Malibu Resort Plan Revived, as Is Opposition
What goes around comes around when you’re talking about a village of yurts.
That’s what angry Malibu residents are discovering as a developer revives a long-dormant plan to fill their canyon with a “spiritual retreat,” building 95 circular yurt tents.
The Mongolian-style structures would be accompanied by sprawling meeting and fitness facilities, swimming pools, tennis courts and a 180-car parking lot.
The construction plan is identical to one proposed nearly 10 years ago but never built at a 93-acre site along a rustic creek deep within Escondido Canyon
And the reaction of nearby homeowners now is identical to their reaction back then.
Opponents contend that the project has twice been approved for construction because of identical bureaucratic miscues--one made in 1994 and the other just three months ago--by low-level Los Angeles County planning administrators.

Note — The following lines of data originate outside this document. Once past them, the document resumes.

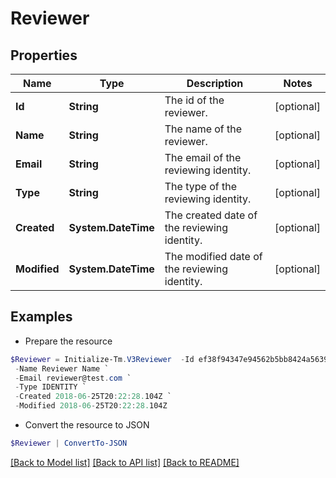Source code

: # Reviewer
## Properties

Name | Type | Description | Notes
------------ | ------------- | ------------- | -------------
**Id** | **String** | The id of the reviewer. | [optional] 
**Name** | **String** | The name of the reviewer. | [optional] 
**Email** | **String** | The email of the reviewing identity. | [optional] 
**Type** | **String** | The type of the reviewing identity. | [optional] 
**Created** | **System.DateTime** | The created date of the reviewing identity. | [optional] 
**Modified** | **System.DateTime** | The modified date of the reviewing identity. | [optional] 

## Examples

- Prepare the resource
```powershell
$Reviewer = Initialize-Tm.V3Reviewer  -Id ef38f94347e94562b5bb8424a56397d8 `
 -Name Reviewer Name `
 -Email reviewer@test.com `
 -Type IDENTITY `
 -Created 2018-06-25T20:22:28.104Z `
 -Modified 2018-06-25T20:22:28.104Z
```

- Convert the resource to JSON
```powershell
$Reviewer | ConvertTo-JSON
```

[[Back to Model list]](../README.md#documentation-for-models) [[Back to API list]](../README.md#documentation-for-api-endpoints) [[Back to README]](../README.md)

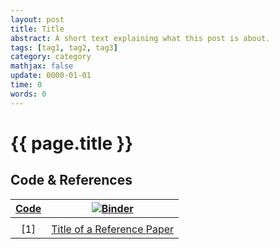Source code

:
 ```yaml
---
layout: post
title: Title
abstract: A short text explaining what this post is about.
tags: [tag1, tag2, tag3]
category: category
mathjax: false
update: 0000-01-01 
time: 0
words: 0
---
```


# {{ page.title }}

## Code & References

| [Code](/url/to/notebook.ipynb) | [![Binder](https://mybinder.org/badge_logo.svg)](/url/to/binder/notebook.ipynb) |
|:------------------------------:|:-------------------------------------------------------------------------------:|
|                                |                                                                                 |
|              [1]               |                    [Title of a Reference Paper](/url/to/paper)                  |
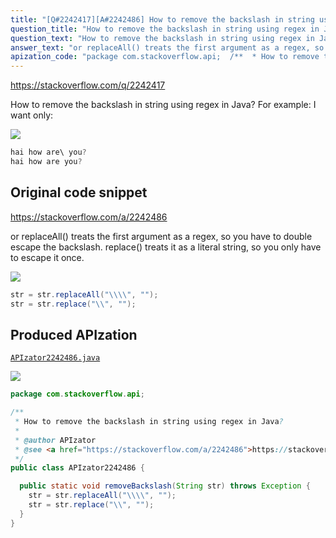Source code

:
 ```yaml
---
title: "[Q#2242417][A#2242486] How to remove the backslash in string using regex in Java?"
question_title: "How to remove the backslash in string using regex in Java?"
question_text: "How to remove the backslash in string using regex in Java? For example: I want only:"
answer_text: "or replaceAll() treats the first argument as a regex, so you have to double escape the backslash.  replace() treats it as a literal string, so you only have to escape it once."
apization_code: "package com.stackoverflow.api;  /**  * How to remove the backslash in string using regex in Java?  *  * @author APIzator  * @see <a href=\"https://stackoverflow.com/a/2242486\">https://stackoverflow.com/a/2242486</a>  */ public class APIzator2242486 {    public static void removeBackslash(String str) throws Exception {     str = str.replaceAll(\"\\\\\\\\\", \"\");     str = str.replace(\"\\\\\", \"\");   } }"
---
```


https://stackoverflow.com/q/2242417

How to remove the backslash in string using regex in Java?
For example:
I want only:


<div class="code-logo"><img src="/stackoverflow.png" /></div>

```java
hai how are\ you?
hai how are you?
```


## Original code snippet

https://stackoverflow.com/a/2242486

or
replaceAll() treats the first argument as a regex, so you have to double escape the backslash.  replace() treats it as a literal string, so you only have to escape it once.

<div class="code-logo"><img src="/stackoverflow.png" /></div>

```java
str = str.replaceAll("\\\\", "");
str = str.replace("\\", "");
```

## Produced APIzation

[`APIzator2242486.java`](https://github.com/blind-papers/apization-temp-data/raw/main/search/APIzator2242486.java)

<div class="code-logo"><img src="/apizator.png" /></div>

```java
package com.stackoverflow.api;

/**
 * How to remove the backslash in string using regex in Java?
 *
 * @author APIzator
 * @see <a href="https://stackoverflow.com/a/2242486">https://stackoverflow.com/a/2242486</a>
 */
public class APIzator2242486 {

  public static void removeBackslash(String str) throws Exception {
    str = str.replaceAll("\\\\", "");
    str = str.replace("\\", "");
  }
}

```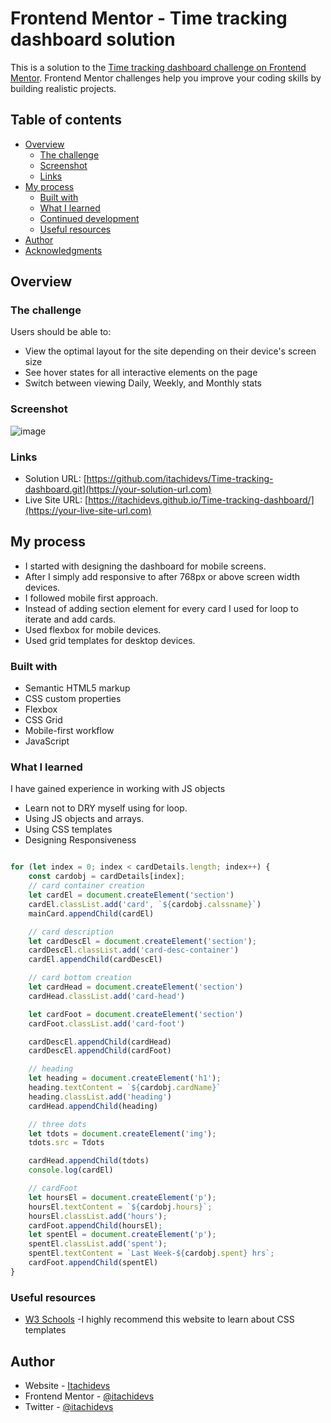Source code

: # Frontend Mentor - Time tracking dashboard solution

This is a solution to the [Time tracking dashboard challenge on Frontend Mentor](https://www.frontendmentor.io/challenges/time-tracking-dashboard-UIQ7167Jw). Frontend Mentor challenges help you improve your coding skills by building realistic projects. 

## Table of contents

- [Overview](#overview)
  - [The challenge](#the-challenge)
  - [Screenshot](#screenshot)
  - [Links](#links)
- [My process](#my-process)
  - [Built with](#built-with)
  - [What I learned](#what-i-learned)
  - [Continued development](#continued-development)
  - [Useful resources](#useful-resources)
- [Author](#author)
- [Acknowledgments](#acknowledgments)

## Overview

### The challenge

Users should be able to:

- View the optimal layout for the site depending on their device's screen size
- See hover states for all interactive elements on the page
- Switch between viewing Daily, Weekly, and Monthly stats

### Screenshot

![image](https://github.com/user-attachments/assets/0f2b1bcc-385e-4bf6-876b-8334114d1ba3)


### Links

- Solution URL: [https://github.com/itachidevs/Time-tracking-dashboard.git](https://your-solution-url.com)
- Live Site URL: [https://itachidevs.github.io/Time-tracking-dashboard/](https://your-live-site-url.com)

## My process
- I started with designing the dashboard for mobile screens.
- After I simply add responsive to after 768px or above screen width devices.
- I followed mobile first approach.
- Instead of adding section element for every card I used for loop to iterate and add cards.
- Used flexbox for mobile devices.
- Used grid templates for desktop devices.

### Built with

- Semantic HTML5 markup
- CSS custom properties
- Flexbox
- CSS Grid
- Mobile-first workflow
- JavaScript

### What I learned

I have gained experience in working with JS objects
  - Learn not to DRY myself using for loop.
  - Using JS objects and arrays.
  - Using CSS templates
  - Designing Responsiveness

```css

```
```js
for (let index = 0; index < cardDetails.length; index++) {
    const cardobj = cardDetails[index];
    // card container creation
    let cardEl = document.createElement('section')
    cardEl.classList.add('card', `${cardobj.calssname}`)
    mainCard.appendChild(cardEl)

    // card description
    let cardDescEl = document.createElement('section');
    cardDescEl.classList.add('card-desc-container')
    cardEl.appendChild(cardDescEl)

    // card bottom creation
    let cardHead = document.createElement('section')
    cardHead.classList.add('card-head')

    let cardFoot = document.createElement('section')
    cardFoot.classList.add('card-foot')

    cardDescEl.appendChild(cardHead)
    cardDescEl.appendChild(cardFoot)

    // heading
    let heading = document.createElement('h1');
    heading.textContent = `${cardobj.cardName}`
    heading.classList.add('heading')
    cardHead.appendChild(heading)

    // three dots
    let tdots = document.createElement('img');
    tdots.src = Tdots

    cardHead.appendChild(tdots)
    console.log(cardEl)

    // cardFoot
    let hoursEl = document.createElement('p');
    hoursEl.textContent = `${cardobj.hours}`;
    hoursEl.classList.add('hours');
    cardFoot.appendChild(hoursEl);
    let spentEl = document.createElement('p');
    spentEl.classList.add('spent');
    spentEl.textContent = `Last Week-${cardobj.spent} hrs`;
    cardFoot.appendChild(spentEl)
}

```


### Useful resources

- [W3 Schools](https://www.w3schools.com/css/css_grid.asp) -I highly recommend this website to learn about CSS templates

## Author

- Website - [Itachidevs](https://itachidev.my.canva.site/)
- Frontend Mentor - [@itachidevs](https://www.frontendmentor.io/profile/itachidevs)
- Twitter - [@itachidevs](https://www.twitter.com/itachidevs)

“It takes a different kind of person to live up here,” said canyon resident Candace Brown, who is leading the fight to block the project. “And the kind of people who live here will fight to protect the mountains.”
Residents were unable to block the project in the early 1990s, however. With little notice, county planners issued a routine permit for the resort after deciding that the project needed no special environmental review because it had already received state Coastal Commission approval.
In July, county planners approved activation of the long-lapsed construction permit for the same reason: because the Coastal Commission again had given it a thumbs-up.
Both Planning Department decisions have angered the county supervisors who have represented the unincorporated canyon two miles north of the ocean.
After the 1994 approval, then-Supervisor Ed Edelman described himself as “surprised and disappointed”
Furious, current Supervisor Zev Yaroslavsky is vowing now to overturn the permit’s July 15 renewal.
“We’re not nipping it in the bud, we’re crushing it in the bud,” he said. “This is going to all be reversed. We’re going to start from scratch, like it should be.”
The controversy has surprised the developer hoping to build the canyon resort. Richard Weintraub purchased the land--and the approved building plot plan that went along with it--for $1.45 million in September.
Weintraub plans to spend up to $7 million more to turn the tree-shaded canyon into “a spiritual place” that is scheduled to open in 2001.
Organic gardens would be scattered among the tent cabins, which themselves would be nestled among oaks, sycamores and redwoods that shade the year-round Escondido Creek .
“It will be a place for people to depressurize, a place for people from the city to come,” Weintraub said of the setting he plans to call Latigo Ranch Retreat.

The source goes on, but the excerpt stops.